L'idée était géniale....

from Eco-Soir Vendredi (23 décembre 1994)

by Martine Vandemeulenbruke

L'idée était géniale: disposer dans des endroits très fréquentés (comme les grandes surfaces) des conteneurs pour vêtements et revendre les plus beaux dans des magasins de seconde main. Quand elle s'est implantée en Belgique en 1987, l'association Humana a étonné ses concurrents spécialisés dans la récupération du textile (les Petits Riens, Oxfam, Terre) par son dynamisme: en quelques mois une centaine de conteneurs avaient été disséminés à Bruxelles et en Flandre. Mieux: les magasins de seconde main se sont multipliés et à des endroits réputés chers (comme la place Madou). Si Humana est devenue rapidement très «visible», ses objectifs et ses ressources humanitaires étaient nettement plus opaques.

 

En 1989, les responsables des magasins «Humana», tous danois, répondaient par un silence embarrassé aux questions que nous leur posions sur les bénéfices récoltés par leurs magasins et les projets d'aide au Tiers-Monde qu'ils prétendaient soutenir. Et pour cause... Notre enquête a en effet démontré qu'Humana-Belgique faisait partie d'une «multinationale» bien nébuleuse. Les associations Humana (il en existe dans plusieurs pays européens) font partie de l'importante organisation danoise de coopération au développement Dapp (Déveloment aide for people to people) qui elle-même est intégrée dans l'«empire Tvind», un système complexe d'écoles professionnelles et d'entreprises privées fondées par le Danois Amdi Peterson, aujourd'hui réfugié dans les Caraïbes. Dapp est une ONG aux méthodes très controversées puisqu'elle envoie dans les pays africains des volontaires (surexploités) qui sont le plus souvent des élèves issus des écoles Tvind. Les écoles Tvind ont été dénoncées à plusieurs reprises pour leur «pédagogie» très particulière, proche du lavage de cerveau.

 

PAS DE CONTR OLE EXTERNE

 

Ce qui se cache derrière ce conglomérat d'écoles et d'entreprises, est un curieux système basé sur des transferts d'argent d'un groupe à l'autre, rendant tout contrôle externe très difficile. Humana subventionne officiellement des projets de coopération (notamment dans les Caraïbes où se trouve le siège financier de Dapp-Tvind) qui sont en réalité des entreprises privées appartenant à Tvind et gérées par les «volontaires» de Dapp. Les sommes brassées sont phénoménales: Dapp-Tvind contrôle des sociétés de transport, une chaîne de télévision, des entreprises textiles et agricoles, le tout fonctionnant de préférence sur le système de bénévolat.

 

Malgré les dénonciations de la presse, Humana poursuit ses activités et vient d'ouvrir un nouveau magasin rue Neuve. Les ONG peuvent-elles donc fonctionner «en roue libre»?

 

En réalité, les garde-fous existent mais Humana y échappe habilement. En tant qu'asbl, Humana n'est pas obligée d'avoir un reviseur aux comptes ni un expert-comptable assermenté. Elle ne reçoit aucun subside des pouvoirs publics et ne subit donc aucun contrôle de leur part (contrairement aux ONG). Elle ne fait pas appel aux donateurs et n'est donc pas contrôlée non plus par le fisc ni soumise à l'obligation de ne pas dépasser, pour l'ensemble des dons exonérés fiscalement, 20 % en frais de fonctionnement et 10 % en frais d'information.

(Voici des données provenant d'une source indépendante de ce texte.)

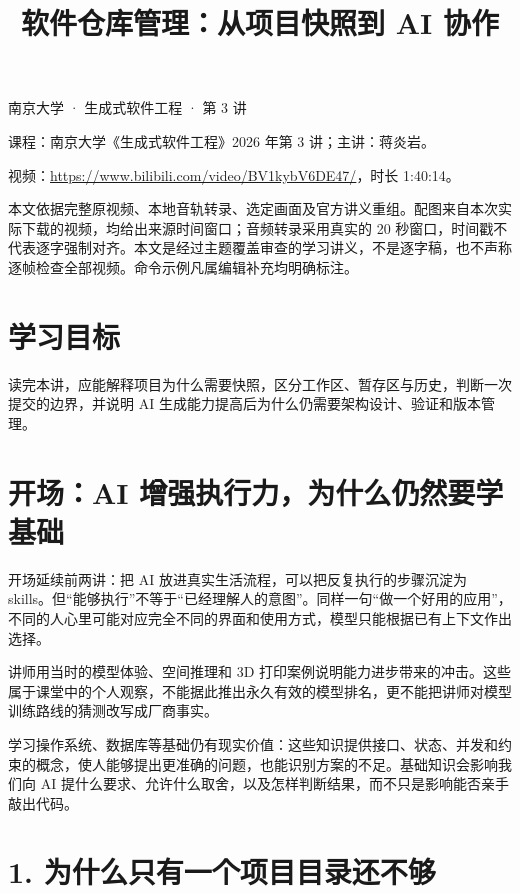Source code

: \documentclass[
  11pt,
  fontset=fandol]{ctexart}
\title{软件仓库管理：从项目快照到 AI 协作}
\author{}
\date{}
\renewcommand{\maketitle}{%
  \begin{center}
  {\LARGE\sffamily\bfseries\color{inkblue}\thetitle\par}
  \vspace{5mm}
  {\small\sffamily\color{muted}南京大学 · 生成式软件工程 · 第 3 讲}
  \end{center}\vspace{4mm}\thispagestyle{fancy}}
\begin{document}
\maketitle

课程：南京大学《生成式软件工程》2026 年第 3 讲；主讲：蒋炎岩。

视频：\url{https://www.bilibili.com/video/BV1kybV6DE47/}，时长 1:40:14。

本文依据完整原视频、本地音轨转录、选定画面及官方讲义重组。配图来自本次实际下载的视频，均给出来源时间窗口；音频转录采用真实的
20
秒窗口，时间戳不代表逐字强制对齐。本文是经过主题覆盖审查的学习讲义，不是逐字稿，也不声称逐帧检查全部视频。命令示例凡属编辑补充均明确标注。

\section{学习目标}\label{ux5b66ux4e60ux76eeux6807}

读完本讲，应能解释项目为什么需要快照，区分工作区、暂存区与历史，判断一次提交的边界，并说明
AI 生成能力提高后为什么仍需要架构设计、验证和版本管理。

\section{开场：AI
增强执行力，为什么仍然要学基础}\label{ux5f00ux573aai-ux589eux5f3aux6267ux884cux529bux4e3aux4ec0ux4e48ux4ecdux7136ux8981ux5b66ux57faux7840}

开场延续前两讲：把 AI 放进真实生活流程，可以把反复执行的步骤沉淀为
skills。但``能够执行''不等于``已经理解人的意图''。同样一句``做一个好用的应用''，不同的人心里可能对应完全不同的界面和使用方式，模型只能根据已有上下文作出选择。

讲师用当时的模型体验、空间推理和 3D
打印案例说明能力进步带来的冲击。这些属于课堂中的个人观察，不能据此推出永久有效的模型排名，更不能把讲师对模型训练路线的猜测改写成厂商事实。

学习操作系统、数据库等基础仍有现实价值：这些知识提供接口、状态、并发和约束的概念，使人能够提出更准确的问题，也能识别方案的不足。基础知识会影响我们向
AI
提什么要求、允许什么取舍，以及怎样判断结果，而不只是影响能否亲手敲出代码。

\section{1.
为什么只有一个项目目录还不够}\label{ux4e3aux4ec0ux4e48ux53eaux6709ux4e00ux4e2aux9879ux76eeux76eeux5f55ux8fd8ux4e0dux591f}
\end{document}
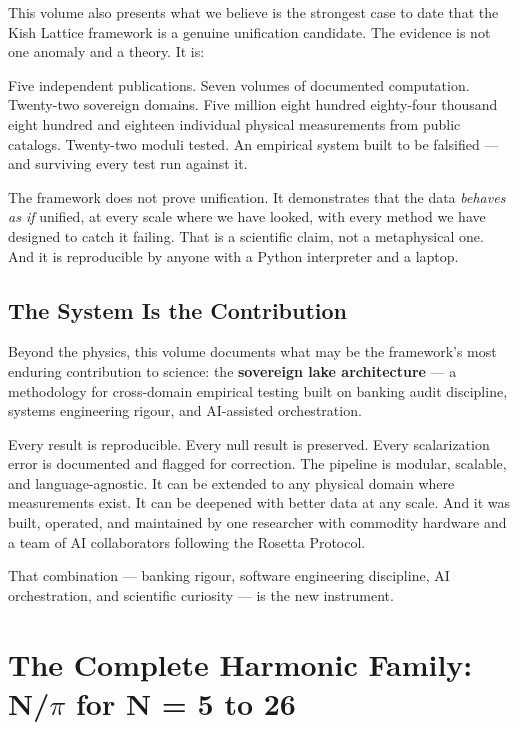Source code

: \documentclass[11pt, letterpaper, openany]{book}
\begin{document}
This volume also presents what we believe is the strongest case to date that the Kish
Lattice framework is a genuine unification candidate. The evidence is not one anomaly
and a theory. It is:

Five independent publications. Seven volumes of documented computation. Twenty-two
sovereign domains. Five million eight hundred eighty-four thousand eight hundred and
eighteen individual physical measurements from public catalogs. Twenty-two moduli tested.
An empirical system built to be falsified --- and surviving every test run against it.

The framework does not prove unification. It demonstrates that the data \emph{behaves
as if} unified, at every scale where we have looked, with every method we have designed
to catch it failing. That is a scientific claim, not a metaphysical one. And it is
reproducible by anyone with a Python interpreter and a laptop.

\section*{The System Is the Contribution}

Beyond the physics, this volume documents what may be the framework's most enduring
contribution to science: the \textbf{sovereign lake architecture} --- a methodology
for cross-domain empirical testing built on banking audit discipline, systems engineering
rigour, and AI-assisted orchestration.

Every result is reproducible. Every null result is preserved. Every scalarization error
is documented and flagged for correction. The pipeline is modular, scalable, and
language-agnostic. It can be extended to any physical domain where measurements exist.
It can be deepened with better data at any scale. And it was built, operated, and
maintained by one researcher with commodity hardware and a team of AI collaborators
following the Rosetta Protocol.

That combination --- banking rigour, software engineering discipline, AI orchestration,
and scientific curiosity --- is the new instrument.

\tableofcontents
\clearpage
\chapter{The Complete Harmonic Family: N/$\pi$ for N = 5 to 26}
\end{document}
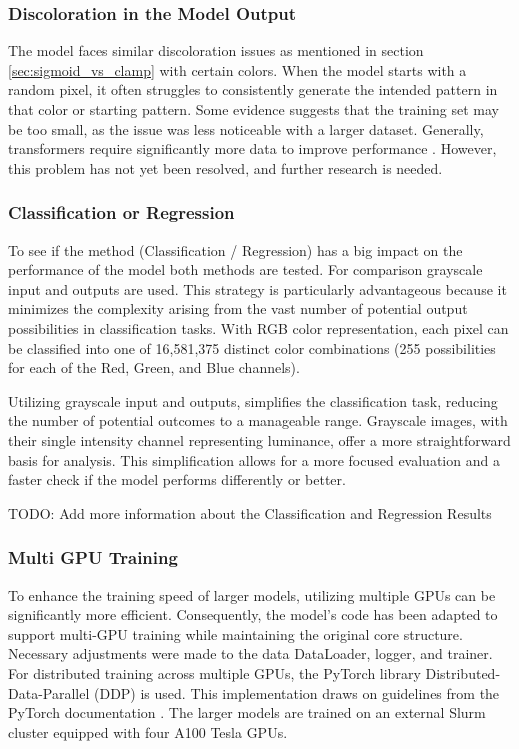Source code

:     \subsubsection{Discoloration in the Model Output}
    
    The model faces similar discoloration issues as mentioned in section \autoref{sec:sigmoid_vs_clamp} with certain colors. When the model starts with a random pixel, it often struggles to consistently generate the intended pattern in that color or starting pattern. Some evidence suggests that the training set may be too small, as the issue was less noticeable with a larger dataset. Generally, transformers require significantly more data to improve performance \autocite{chen2022dearkd}. However, this problem has not yet been resolved, and further research is needed.

    \subsubsection{Classification or Regression}

    To see if the method (Classification / Regression) has a big impact on the performance of the model both methods are tested. For comparison grayscale input and outputs are used. This strategy is particularly advantageous because it minimizes the complexity arising from the vast number of potential output possibilities in classification tasks. With RGB color representation, each pixel can be classified into one of 16,581,375 distinct color combinations (255 possibilities for each of the Red, Green, and Blue channels).

    Utilizing grayscale input and outputs, simplifies the classification task, reducing the number of potential outcomes to a manageable range. Grayscale images, with their single intensity channel representing luminance, offer a more straightforward basis for analysis. This simplification allows for a more focused evaluation and a faster check if the model performs differently or better.

    TODO: Add more information about the Classification and Regression Results
        
    \subsubsection{Multi GPU Training}
    To enhance the training speed of larger models, utilizing multiple GPUs can be significantly more efficient. Consequently, the model's code has been adapted to support multi-GPU training while maintaining the original core structure. Necessary adjustments were made to the data DataLoader, logger, and trainer. For distributed training across multiple GPUs, the PyTorch library Distributed-Data-Parallel (DDP) is used. This implementation draws on guidelines from the PyTorch documentation \autocite{Subramanian2023}. The larger models are trained on an external Slurm cluster equipped with four A100 Tesla GPUs.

Enfin, le système des conteneurs fait qu'elle échappe à la législation sur le colportage et les ventes à domicile qui soumet ces activités à une autorisation du ministre de l'Intérieur. A la suite de notre enquête, l'inspection sociale économique a examiné les comptes. Elle n'a pas constaté de fraudes mais un «manque de clarté dans l'affectation des fonds».

 

Les contrôles «externes» existent mais une série d'ONG ont aussi voulu faire un contrôle interne via une plate-forme éthique d'abord puis un code de déontologie. La préoccupation initiale des initiateurs de cette plate-forme (rédigée il y a deux ans) était d'assurer une plus grande transparence des comptes et de combattre les abus au niveau des commissions exigées par les prestataires de services. Le code de déontologie veut aller plus loin en vérifiant notamment la teneur des messages au grand public et en créant une asbl chargée d'assurer l'application de ce code et de délivrer un «label» aux ONG qui y souscriraient.